--- Information given Enclosed Below ---
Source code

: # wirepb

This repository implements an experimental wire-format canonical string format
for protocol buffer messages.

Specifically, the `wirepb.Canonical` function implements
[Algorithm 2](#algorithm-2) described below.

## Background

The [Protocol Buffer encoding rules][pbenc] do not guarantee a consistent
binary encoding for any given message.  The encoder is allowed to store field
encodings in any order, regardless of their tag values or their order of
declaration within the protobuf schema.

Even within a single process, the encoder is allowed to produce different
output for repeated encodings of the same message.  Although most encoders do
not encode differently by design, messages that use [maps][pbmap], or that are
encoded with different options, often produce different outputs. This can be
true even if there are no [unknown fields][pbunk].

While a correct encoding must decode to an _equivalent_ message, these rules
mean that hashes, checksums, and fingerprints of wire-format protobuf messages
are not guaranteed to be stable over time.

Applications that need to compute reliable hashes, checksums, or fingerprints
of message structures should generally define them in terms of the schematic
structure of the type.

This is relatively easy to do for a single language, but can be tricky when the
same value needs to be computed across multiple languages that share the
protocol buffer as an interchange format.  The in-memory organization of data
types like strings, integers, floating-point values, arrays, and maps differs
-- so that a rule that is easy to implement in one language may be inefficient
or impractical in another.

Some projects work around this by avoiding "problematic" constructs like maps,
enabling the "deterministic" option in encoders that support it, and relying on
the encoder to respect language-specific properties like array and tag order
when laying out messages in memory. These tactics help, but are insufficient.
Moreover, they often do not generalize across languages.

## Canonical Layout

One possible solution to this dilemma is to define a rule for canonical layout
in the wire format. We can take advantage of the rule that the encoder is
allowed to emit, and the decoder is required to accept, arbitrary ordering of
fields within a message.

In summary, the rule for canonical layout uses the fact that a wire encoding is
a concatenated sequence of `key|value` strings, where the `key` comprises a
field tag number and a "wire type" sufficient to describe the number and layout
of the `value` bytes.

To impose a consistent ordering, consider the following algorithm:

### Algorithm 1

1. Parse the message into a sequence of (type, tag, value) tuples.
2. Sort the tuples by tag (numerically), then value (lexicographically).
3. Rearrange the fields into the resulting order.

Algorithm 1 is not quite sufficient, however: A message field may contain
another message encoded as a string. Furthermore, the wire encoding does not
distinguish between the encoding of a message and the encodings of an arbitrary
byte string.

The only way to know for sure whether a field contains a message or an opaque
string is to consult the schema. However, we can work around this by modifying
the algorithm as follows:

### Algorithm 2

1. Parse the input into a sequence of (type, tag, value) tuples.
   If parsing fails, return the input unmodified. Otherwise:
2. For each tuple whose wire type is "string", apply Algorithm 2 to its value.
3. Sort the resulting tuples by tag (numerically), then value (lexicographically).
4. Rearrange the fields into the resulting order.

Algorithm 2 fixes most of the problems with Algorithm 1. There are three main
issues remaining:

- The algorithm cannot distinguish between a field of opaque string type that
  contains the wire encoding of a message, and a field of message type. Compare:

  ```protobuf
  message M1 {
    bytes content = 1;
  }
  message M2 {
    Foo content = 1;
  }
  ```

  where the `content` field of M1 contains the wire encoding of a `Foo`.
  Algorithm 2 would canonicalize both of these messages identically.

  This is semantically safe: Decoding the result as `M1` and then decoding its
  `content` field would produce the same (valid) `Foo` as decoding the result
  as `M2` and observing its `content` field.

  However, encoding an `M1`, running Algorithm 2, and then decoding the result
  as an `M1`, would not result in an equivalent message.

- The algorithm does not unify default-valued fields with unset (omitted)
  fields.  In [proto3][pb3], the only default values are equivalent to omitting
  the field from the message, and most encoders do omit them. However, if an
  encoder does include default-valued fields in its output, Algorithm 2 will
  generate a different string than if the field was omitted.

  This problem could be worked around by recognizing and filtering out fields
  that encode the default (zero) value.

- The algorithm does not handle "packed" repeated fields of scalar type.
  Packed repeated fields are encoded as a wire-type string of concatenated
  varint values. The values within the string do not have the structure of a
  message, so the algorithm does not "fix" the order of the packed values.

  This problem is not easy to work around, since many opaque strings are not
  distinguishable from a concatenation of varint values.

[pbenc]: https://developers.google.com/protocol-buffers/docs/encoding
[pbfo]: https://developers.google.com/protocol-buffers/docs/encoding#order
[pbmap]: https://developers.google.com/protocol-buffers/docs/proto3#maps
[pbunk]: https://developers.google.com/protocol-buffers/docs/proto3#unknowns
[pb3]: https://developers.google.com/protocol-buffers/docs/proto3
--- End of Enclosed Information given ---
* _The task_
Print all of the material above exactly as given.

* _Reply_
Source code

: # wirepb

This repository implements an experimental wire-format canonical string format
for protocol buffer messages.

Specifically, the `wirepb.Canonical` function implements
[Algorithm 2](#algorithm-2) described below.

## Background

The [Protocol Buffer encoding rules][pbenc] do not guarantee a consistent
binary encoding for any given message.  The encoder is allowed to store field
encodings in any order, regardless of their tag values or their order of
declaration within the protobuf schema.

Even within a single process, the encoder is allowed to produce different
output for repeated encodings of the same message.  Although most encoders do
not encode differently by design, messages that use [maps][pbmap], or that are
encoded with different options, often produce different outputs. This can be
true even if there are no [unknown fields][pbunk].

While a correct encoding must decode to an _equivalent_ message, these rules
mean that hashes, checksums, and fingerprints of wire-format protobuf messages
are not guaranteed to be stable over time.

Applications that need to compute reliable hashes, checksums, or fingerprints
of message structures should generally define them in terms of the schematic
structure of the type.

This is relatively easy to do for a single language, but can be tricky when the
same value needs to be computed across multiple languages that share the
protocol buffer as an interchange format.  The in-memory organization of data
types like strings, integers, floating-point values, arrays, and maps differs
-- so that a rule that is easy to implement in one language may be inefficient
or impractical in another.

Some projects work around this by avoiding "problematic" constructs like maps,
enabling the "deterministic" option in encoders that support it, and relying on
the encoder to respect language-specific properties like array and tag order
when laying out messages in memory. These tactics help, but are insufficient.
Moreover, they often do not generalize across languages.

## Canonical Layout

One possible solution to this dilemma is to define a rule for canonical layout
in the wire format. We can take advantage of the rule that the encoder is
allowed to emit, and the decoder is required to accept, arbitrary ordering of
fields within a message.

In summary, the rule for canonical layout uses the fact that a wire encoding is
a concatenated sequence of `key|value` strings, where the `key` comprises a
field tag number and a "wire type" sufficient to describe the number and layout
of the `value` bytes.

To impose a consistent ordering, consider the following algorithm:

### Algorithm 1

1. Parse the message into a sequence of (type, tag, value) tuples.
2. Sort the tuples by tag (numerically), then value (lexicographically).
3. Rearrange the fields into the resulting order.

Algorithm 1 is not quite sufficient, however: A message field may contain
another message encoded as a string. Furthermore, the wire encoding does not
distinguish between the encoding of a message and the encodings of an arbitrary
byte string.

The only way to know for sure whether a field contains a message or an opaque
string is to consult the schema. However, we can work around this by modifying
the algorithm as follows:

### Algorithm 2

1. Parse the input into a sequence of (type, tag, value) tuples.
   If parsing fails, return the input unmodified. Otherwise:
2. For each tuple whose wire type is "string", apply Algorithm 2 to its value.
3. Sort the resulting tuples by tag (numerically), then value (lexicographically).
4. Rearrange the fields into the resulting order.

Algorithm 2 fixes most of the problems with Algorithm 1. There are three main
issues remaining:

- The algorithm cannot distinguish between a field of opaque string type that
  contains the wire encoding of a message, and a field of message type. Compare:

  ```protobuf
  message M1 {
    bytes content = 1;
  }
  message M2 {
    Foo content = 1;
  }
  ```

  where the `content` field of M1 contains the wire encoding of a `Foo`.
  Algorithm 2 would canonicalize both of these messages identically.

  This is semantically safe: Decoding the result as `M1` and then decoding its
  `content` field would produce the same (valid) `Foo` as decoding the result
  as `M2` and observing its `content` field.

  However, encoding an `M1`, running Algorithm 2, and then decoding the result
  as an `M1`, would not result in an equivalent message.

- The algorithm does not unify default-valued fields with unset (omitted)
  fields.  In [proto3][pb3], the only default values are equivalent to omitting
  the field from the message, and most encoders do omit them. However, if an
  encoder does include default-valued fields in its output, Algorithm 2 will
  generate a different string than if the field was omitted.

  This problem could be worked around by recognizing and filtering out fields
  that encode the default (zero) value.

- The algorithm does not handle "packed" repeated fields of scalar type.
  Packed repeated fields are encoded as a wire-type string of concatenated
  varint values. The values within the string do not have the structure of a
  message, so the algorithm does not "fix" the order of the packed values.

  This problem is not easy to work around, since many opaque strings are not
  distinguishable from a concatenation of varint values.

[pbenc]: https://developers.google.com/protocol-buffers/docs/encoding
[pbfo]: https://developers.google.com/protocol-buffers/docs/encoding#order
[pbmap]: https://developers.google.com/protocol-buffers/docs/proto3#maps
[pbunk]: https://developers.google.com/protocol-buffers/docs/proto3#unknowns
[pb3]: https://developers.google.com/protocol-buffers/docs/proto3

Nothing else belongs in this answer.